Men Should Weep will begin performances Oct. 18 in the Lyttelton Theatre, prior to an official opening Oct. 26. Josie Rourke, currently artistic director of the Bush Theatre, makes her National Theatre directorial debut to direct a cast that includes Karen Dunbar and Sharon Small. The production will be designed by Bunny Christie, with lighting design by James Farncombe. The play, set in impoverished 1930s Glasgow, was written in 1947 and was voted one of the top hundred plays of the 20th century in the NT2000 millennium poll. Despite cramped tenement living and the turmoil of seven children, there is laughter and strength in the Morrison family. Tough and tender mother Maggie (Small), just about holds together her unruly brood against wretched poverty. But sniping neighbors, the flight of daughter Jenny, and the unexpected return to their overcrowded quarters of Maggie’s son and his sexually restless wife erode her spirit.

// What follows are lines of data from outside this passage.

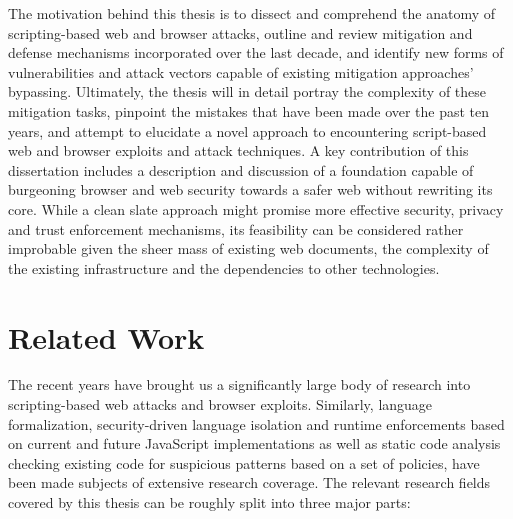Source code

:   The motivation behind this thesis is to dissect and comprehend the anatomy of scripting-based web and browser attacks, outline and review mitigation and defense mechanisms incorporated over the last decade, and identify new forms of vulnerabilities and attack vectors capable of existing mitigation approaches' bypassing. Ultimately, the thesis will in detail portray the complexity of these mitigation tasks, pinpoint the mistakes that have been made over the past ten years, and attempt to elucidate a novel approach to encountering script-based web and browser exploits and attack techniques. A key contribution of this dissertation includes a description and discussion of a foundation capable of burgeoning browser and web security towards a safer web without rewriting its core. While a clean slate approach might promise more effective security, privacy and trust enforcement mechanisms, its feasibility can be considered rather improbable given the sheer mass of existing web documents, the complexity of the existing infrastructure and the dependencies to other technologies.\\
  
  
  \section{Related Work}
  \label{subsec:1.3.related_work}

  The recent years have brought us a significantly large body of research into scripting-based web attacks and browser exploits. Similarly, language formalization, security-driven language isolation and runtime enforcements based on current and future JavaScript implementations as well as static code analysis checking existing code for suspicious patterns based on a set of policies, have been made subjects of extensive research coverage. The relevant research fields covered by this thesis can be roughly split into three major parts: 

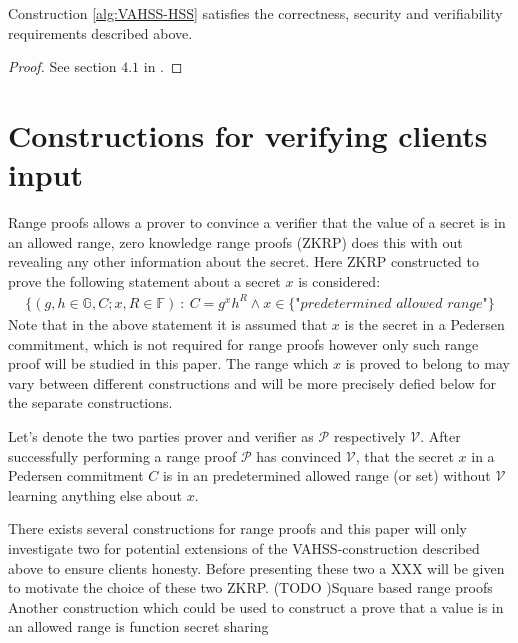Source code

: \begin{thm}
\label{thm:VAHSS_CSV}
Construction \ref{alg:VAHSS-HSS} satisfies the correctness, security and verifiability requirements described above.
\end{thm}
\begin{proof}
See section $4.1$ in \cite{VAHSS}.
\end{proof}





\section{Constructions for verifying clients input}
\label{sec:RF_theory}
Range proofs allows a prover to convince a verifier that the value of a secret is in an allowed range, zero knowledge range proofs (ZKRP) does this with out revealing any other information about the secret. Here ZKRP constructed to prove the following statement about a secret $x$ is considered:
\begin{align} \label{eq:RP_statement}
    \{(g,h\in\mathds{G},C;x,R\in\mathds{F})\::\:C= g^x h^R \wedge x \in \{\textit{"predetermined allowed range"}\}
\end{align}
Note that in the above statement  it is assumed that $x$ is the secret in a Pedersen commitment, which is not required for range proofs however only such range proof will be studied in this paper. The range which $x$ is proved to belong to may vary between different constructions and will be more precisely defied below for the separate constructions. 

Let's denote the two parties prover and verifier as  $\mathcal{P}$ respectively $\mathcal{V}$. After successfully performing a range proof  $\mathcal{P}$ has convinced $\mathcal{V}$, that the secret $x$ in a Pedersen commitment $C$ is in an predetermined allowed range (or set) without $\mathcal{V}$ learning anything else about $x$.

There exists several constructions for range proofs and this paper will only investigate two for potential extensions of the VAHSS-construction described above to ensure clients honesty. Before presenting these two a XXX will be given to motivate the choice of these two ZKRP. (TODO )Square based range proofs \cite{Efficient_proof_interval} %
Another construction which could be used to construct a prove that a value is in an allowed range is function secret sharing \cite{FSS} %


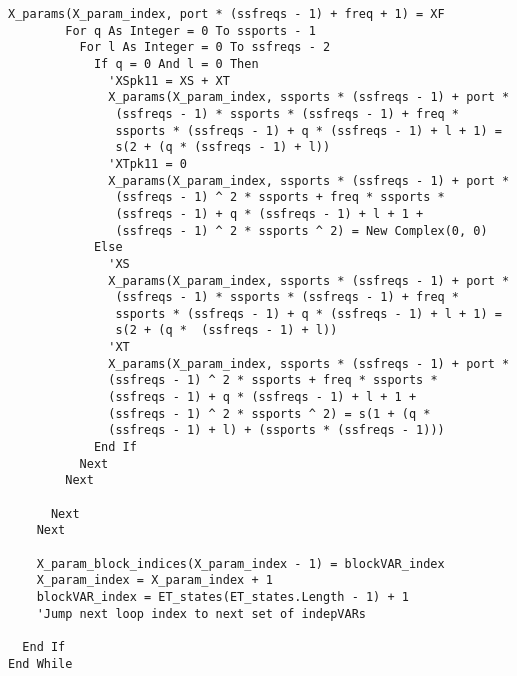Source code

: \documentclass[../thesis/thesis.tex]{subfiles}
\begin{document}
\begin{lstlisting}[language=vbscript]
        X_params(X_param_index, port * (ssfreqs - 1) + freq + 1) = XF
        For q As Integer = 0 To ssports - 1
          For l As Integer = 0 To ssfreqs - 2
            If q = 0 And l = 0 Then
              'XSpk11 = XS + XT
              X_params(X_param_index, ssports * (ssfreqs - 1) + port * 
               (ssfreqs - 1) * ssports * (ssfreqs - 1) + freq * 
               ssports * (ssfreqs - 1) + q * (ssfreqs - 1) + l + 1) = 
               s(2 + (q * (ssfreqs - 1) + l))
              'XTpk11 = 0
              X_params(X_param_index, ssports * (ssfreqs - 1) + port * 
               (ssfreqs - 1) ^ 2 * ssports + freq * ssports * 
               (ssfreqs - 1) + q * (ssfreqs - 1) + l + 1 + 
               (ssfreqs - 1) ^ 2 * ssports ^ 2) = New Complex(0, 0)
            Else
              'XS
              X_params(X_param_index, ssports * (ssfreqs - 1) + port * 
               (ssfreqs - 1) * ssports * (ssfreqs - 1) + freq * 
               ssports * (ssfreqs - 1) + q * (ssfreqs - 1) + l + 1) = 
               s(2 + (q *  (ssfreqs - 1) + l))
              'XT
              X_params(X_param_index, ssports * (ssfreqs - 1) + port * 
              (ssfreqs - 1) ^ 2 * ssports + freq * ssports * 
              (ssfreqs - 1) + q * (ssfreqs - 1) + l + 1 + 
              (ssfreqs - 1) ^ 2 * ssports ^ 2) = s(1 + (q * 
              (ssfreqs - 1) + l) + (ssports * (ssfreqs - 1)))
            End If
          Next
        Next
        
      Next
    Next
    
    X_param_block_indices(X_param_index - 1) = blockVAR_index
    X_param_index = X_param_index + 1
    blockVAR_index = ET_states(ET_states.Length - 1) + 1 
    'Jump next loop index to next set of indepVARs
  
  End If
End While
\end{lstlisting}
\end{document}
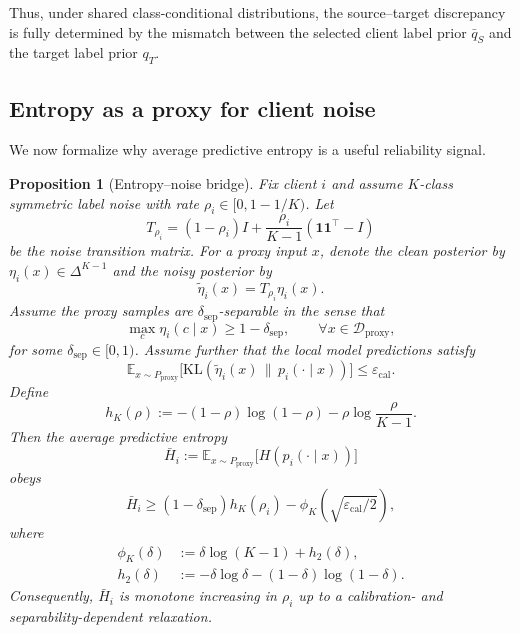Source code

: \documentclass[conference]{IEEEtran}
\newtheorem{proposition}{Proposition}
\theoremstyle{definition}
\theoremstyle{remark}
\begin{document}
Thus, under shared class-conditional distributions, the source--target discrepancy is fully determined by the mismatch between the selected client label prior $\bar q_S$ and the target label prior $q_T$.

\subsection{Entropy as a proxy for client noise}
\label{app:entropy_proxy}

We now formalize why average predictive entropy is a useful reliability signal.

\begin{proposition}[Entropy--noise bridge]
\label{prop:entropy_bridge_appendix}
Fix client $i$ and assume $K$-class symmetric label noise with rate $\rho_i\in[0,1-1/K)$. Let
\begin{equation}
T_{\rho_i}
=
(1-\rho_i)I + \frac{\rho_i}{K-1}(\mathbf{1}\mathbf{1}^\top-I)
\end{equation}
be the noise transition matrix. For a proxy input $x$, denote the clean posterior by $\eta_i(x)\in\Delta^{K-1}$ and the noisy posterior by
\begin{equation}
\tilde \eta_i(x)=T_{\rho_i}\eta_i(x).
\end{equation}
Assume the proxy samples are $\delta_{\mathrm{sep}}$-separable in the sense that
\begin{equation}
\max_c \eta_i(c\mid x) \ge 1-\delta_{\mathrm{sep}},
\qquad \forall x\in\mathcal{D}_{\mathrm{proxy}},
\end{equation}
for some $\delta_{\mathrm{sep}}\in[0,1)$. Assume further that the local model predictions satisfy
\begin{equation}
\mathbb{E}_{x\sim P_{\mathrm{proxy}}}
\big[
\mathrm{KL}(\tilde\eta_i(x)\,\|\,p_i(\cdot\mid x))
\big]
\le \varepsilon_{\mathrm{cal}}.
\end{equation}
Define
\begin{equation}
 h_K(\rho)
 :=
 -(1-\rho)\log(1-\rho)
 - \rho\log\frac{\rho}{K-1}.
\end{equation}
Then the average predictive entropy
\begin{equation}
\bar H_i
:=
\mathbb{E}_{x\sim P_{\mathrm{proxy}}}
\big[H(p_i(\cdot\mid x))\big]
\end{equation}
obeys
\begin{equation}
\label{eq:entropy_bridge_appendix}
\bar H_i
\ge
(1-\delta_{\mathrm{sep}})h_K(\rho_i)
- \phi_K\!\left(\sqrt{\varepsilon_{\mathrm{cal}}/2}\right),
\end{equation}
where
\begin{align}
\phi_K(\delta)
&:=\delta\log(K-1)+h_2(\delta),\\
h_2(\delta)
&:=-\delta\log\delta-(1-\delta)\log(1-\delta).
\end{align}
Consequently, $\bar H_i$ is monotone increasing in $\rho_i$ up to a calibration- and separability-dependent relaxation.
\end{proposition}
\end{document}
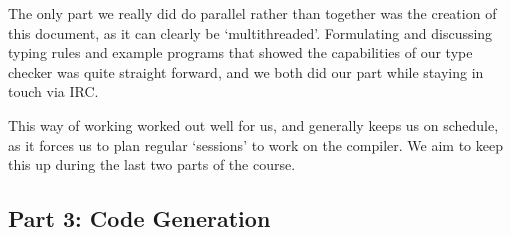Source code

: \documentclass[a4paper]{article}
\begin{document}
The only part we really did do parallel rather than together was the creation of this document, as it can clearly be `multithreaded'. Formulating and discussing typing rules and example programs that showed the capabilities of our type checker was quite straight forward, and we both did our part while staying in touch via IRC.

This way of working worked out well for us, and generally keeps us on schedule, as it forces us to plan regular `sessions' to work on the compiler. We aim to keep this up during the last two parts of the course.

\subsection{Part 3: Code Generation}
\end{document}
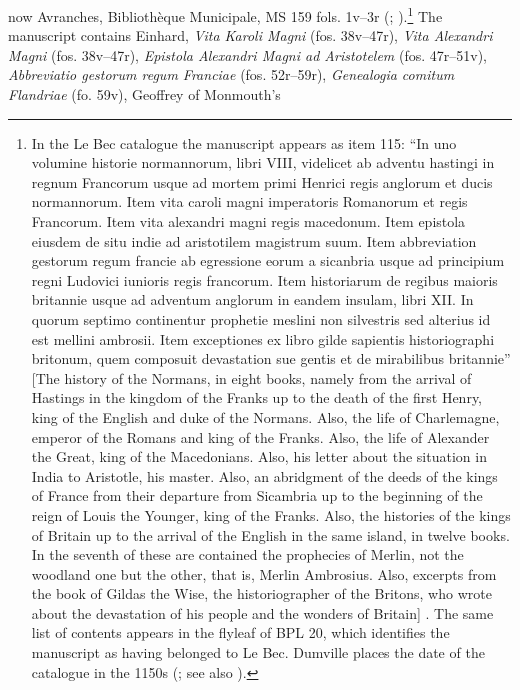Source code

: \documentclass{article}
\begin{document}
now Avranches, Bibliothèque Municipale, MS 159 fols. 1v--3r (\cite[190--205]{pohl_monastic_2017}; \cite[2--4]{dumville_early_1985}).\footnote{In the Le Bec catalogue the
  manuscript appears as item 115: ``In uno volumine historie
  normannorum, libri VIII, videlicet ab adventu hastingi in regnum
  Francorum usque ad mortem primi Henrici regis anglorum et ducis
  normannorum. Item vita caroli magni imperatoris Romanorum et regis
  Francorum. Item vita alexandri magni regis macedonum. Item epistola
  eiusdem de situ indie ad aristotilem magistrum suum. Item abbreviation
  gestorum regum francie ab egressione eorum a sicanbria usque ad
  principium regni Ludovici iunioris regis francorum. Item historiarum
  de regibus maioris britannie usque ad adventum anglorum in eandem
  insulam, libri XII. In quorum septimo continentur prophetie meslini
  non silvestris sed alterius id est mellini ambrosii. Item exceptiones
  ex libro gilde sapientis historiographi britonum, quem composuit
  devastation sue gentis et de mirabilibus britannie'' [The history of the Normans, in eight books, namely from the arrival of Hastings in the kingdom of the Franks up to the death of the first Henry, king of the English and duke of the Normans. Also, the life of Charlemagne, emperor of the Romans and king of the Franks. Also, the life of Alexander the Great, king of the Macedonians. Also, his letter about the situation in India to Aristotle, his master. Also, an abridgment of the deeds of the kings of France from their departure from Sicambria up to the beginning of the reign of Louis the Younger, king of the Franks. Also, the histories of the kings of Britain up to the arrival of the English in the same island, in twelve books. In the seventh of these are contained the prophecies of Merlin, not the woodland one but the other, that is, Merlin Ambrosius. Also, excerpts from the book of Gildas the Wise, the historiographer of the Britons, who wrote about the devastation of his people and the wonders of Britain] \citep[203; my translation]{pohl_monastic_2017}. The same list of contents appears in the flyleaf of BPL 20,
  which identifies the manuscript as having belonged to Le Bec. Dumville
  places the date of the catalogue in the 1150s (\cite[3]{dumville_early_1985}; see
  also \cite[45--47]{rouse_potens_1991}).} The manuscript contains Einhard,
\emph{Vita Karoli Magni} (fos. 38v--47r), \emph{Vita Alexandri Magni}
(fos. 38v--47r), \emph{Epistola Alexandri Magni ad Aristotelem} (fos.
47r--51v), \emph{Abbreviatio gestorum regum Franciae} (fos. 52r--59r),
\emph{Genealogia comitum Flandriae} (fo. 59v), Geoffrey of Monmouth's
\end{document}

And then, just as temporary employment for beloved husband John affords a decent Christmas, wayward Jenny returns with new-found wealth, offering them the chance of escape and one big moral dilemma.
Alan Bennett's The Habit of Art returns to the National's Lyttelton July 15 with a new cast led by Desmond Barrit as WH Auden, Malcolm Sinclair as Benjamin Britten and Selina Cadell as Kay; they are joined by Tom Attwood, Simon Bubb, Danny Burns, Martin Chamberlain, Philip Childs, Matthew Cottle, Barbara Kirby, Joss Littler, Luke Norris, Leighton Pugh, Matthew Shilling and Aaron Wetheridge. It will subsequently tour to Birmingham, beginning Sept. 28, then Salford, Llandudno, Milton Keynes, Belfast, Nottingham, Leeds, Newcastle and Glasgow. Finally, Bill T. Jones' production of Fela!, opening in the Olivier Theatre Nov. 16, will see Broadway's Sahr Ngaujah reprising his performance as Fela Aninkulapo-Kuti, newly joined by a cast that features Paulette Ivory and Melanie Marshall, and an ensemble that comprises Lydie Alberto, Cindy Belliot, Nandi Bhebhe, Ricardo Coke Thomas, Scarlette Douglas, Jacqui Dubois, Poundo Gomis, Jazmine Jarret Thorpe, Aisha Jawando, Wanjiru Kamuyu, Nyron Levy, Ira Mandela Siobhan, Shelley-Ann Maxwell, Tamara McKoy Patterson, Catia Moto da Cruz, Pamela Okoroafor, Jermaine Rowe and Craig Stein.